• [Instructions to follow]
Beginning with the line below that contains "Wir betrachten nun" and ending with the line that contains "the transversity experiment.", copy every line exactly. Copy nothing else.

[Opening Input material section]

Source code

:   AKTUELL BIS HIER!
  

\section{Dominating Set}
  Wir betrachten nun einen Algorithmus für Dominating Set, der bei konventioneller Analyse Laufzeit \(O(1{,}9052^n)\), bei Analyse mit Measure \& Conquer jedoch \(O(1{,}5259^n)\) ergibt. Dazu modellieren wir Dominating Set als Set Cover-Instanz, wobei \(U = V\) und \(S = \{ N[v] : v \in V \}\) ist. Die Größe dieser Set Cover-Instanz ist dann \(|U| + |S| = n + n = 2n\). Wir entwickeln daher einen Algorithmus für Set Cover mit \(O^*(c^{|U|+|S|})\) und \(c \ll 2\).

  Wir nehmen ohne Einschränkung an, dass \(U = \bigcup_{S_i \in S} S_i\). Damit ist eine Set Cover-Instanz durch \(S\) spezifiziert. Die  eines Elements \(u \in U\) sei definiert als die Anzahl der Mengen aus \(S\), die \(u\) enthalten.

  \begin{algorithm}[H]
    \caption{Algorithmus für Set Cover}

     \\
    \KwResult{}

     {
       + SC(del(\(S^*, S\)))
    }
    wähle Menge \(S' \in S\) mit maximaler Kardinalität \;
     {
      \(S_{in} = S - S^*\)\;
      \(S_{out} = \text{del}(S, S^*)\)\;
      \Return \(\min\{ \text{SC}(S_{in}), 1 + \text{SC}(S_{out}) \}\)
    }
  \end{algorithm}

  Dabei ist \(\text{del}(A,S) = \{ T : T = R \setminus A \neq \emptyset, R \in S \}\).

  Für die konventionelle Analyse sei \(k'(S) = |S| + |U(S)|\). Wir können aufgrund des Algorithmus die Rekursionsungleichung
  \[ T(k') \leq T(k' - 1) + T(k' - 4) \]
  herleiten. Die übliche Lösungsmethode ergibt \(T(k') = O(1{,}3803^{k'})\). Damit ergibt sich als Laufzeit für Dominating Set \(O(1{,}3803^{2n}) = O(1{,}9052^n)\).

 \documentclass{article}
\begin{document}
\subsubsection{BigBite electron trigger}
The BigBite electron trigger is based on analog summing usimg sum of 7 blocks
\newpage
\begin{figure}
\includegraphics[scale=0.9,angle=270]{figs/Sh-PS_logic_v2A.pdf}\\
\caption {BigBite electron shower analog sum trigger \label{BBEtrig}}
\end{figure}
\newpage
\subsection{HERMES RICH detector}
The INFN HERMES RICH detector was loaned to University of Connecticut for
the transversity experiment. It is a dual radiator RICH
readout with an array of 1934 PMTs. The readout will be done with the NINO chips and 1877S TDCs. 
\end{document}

[Closing Input material section]

• [Response to this task]
  Wir betrachten nun einen Algorithmus für Dominating Set, der bei konventioneller Analyse Laufzeit \(O(1{,}9052^n)\), bei Analyse mit Measure \& Conquer jedoch \(O(1{,}5259^n)\) ergibt. Dazu modellieren wir Dominating Set als Set Cover-Instanz, wobei \(U = V\) und \(S = \{ N[v] : v \in V \}\) ist. Die Größe dieser Set Cover-Instanz ist dann \(|U| + |S| = n + n = 2n\). Wir entwickeln daher einen Algorithmus für Set Cover mit \(O^*(c^{|U|+|S|})\) und \(c \ll 2\).

  Wir nehmen ohne Einschränkung an, dass \(U = \bigcup_{S_i \in S} S_i\). Damit ist eine Set Cover-Instanz durch \(S\) spezifiziert. Die  eines Elements \(u \in U\) sei definiert als die Anzahl der Mengen aus \(S\), die \(u\) enthalten.

  \begin{algorithm}[H]
    \caption{Algorithmus für Set Cover}

     \\
    \KwResult{}

     {
       + SC(del(\(S^*, S\)))
    }
    wähle Menge \(S' \in S\) mit maximaler Kardinalität \;
     {
      \(S_{in} = S - S^*\)\;
      \(S_{out} = \text{del}(S, S^*)\)\;
      \Return \(\min\{ \text{SC}(S_{in}), 1 + \text{SC}(S_{out}) \}\)
    }
  \end{algorithm}

  Dabei ist \(\text{del}(A,S) = \{ T : T = R \setminus A \neq \emptyset, R \in S \}\).

  Für die konventionelle Analyse sei \(k'(S) = |S| + |U(S)|\). Wir können aufgrund des Algorithmus die Rekursionsungleichung
  \[ T(k') \leq T(k' - 1) + T(k' - 4) \]
  herleiten. Die übliche Lösungsmethode ergibt \(T(k') = O(1{,}3803^{k'})\). Damit ergibt sich als Laufzeit für Dominating Set \(O(1{,}3803^{2n}) = O(1{,}9052^n)\).

 \documentclass{article}
\begin{document}
\subsubsection{BigBite electron trigger}
The BigBite electron trigger is based on analog summing usimg sum of 7 blocks
\newpage
\begin{figure}
\includegraphics[scale=0.9,angle=270]{figs/Sh-PS_logic_v2A.pdf}\\
\caption {BigBite electron shower analog sum trigger \label{BBEtrig}}
\end{figure}
\newpage
\subsection{HERMES RICH detector}
The INFN HERMES RICH detector was loaned to University of Connecticut for
the transversity experiment. It is a dual radiator RICH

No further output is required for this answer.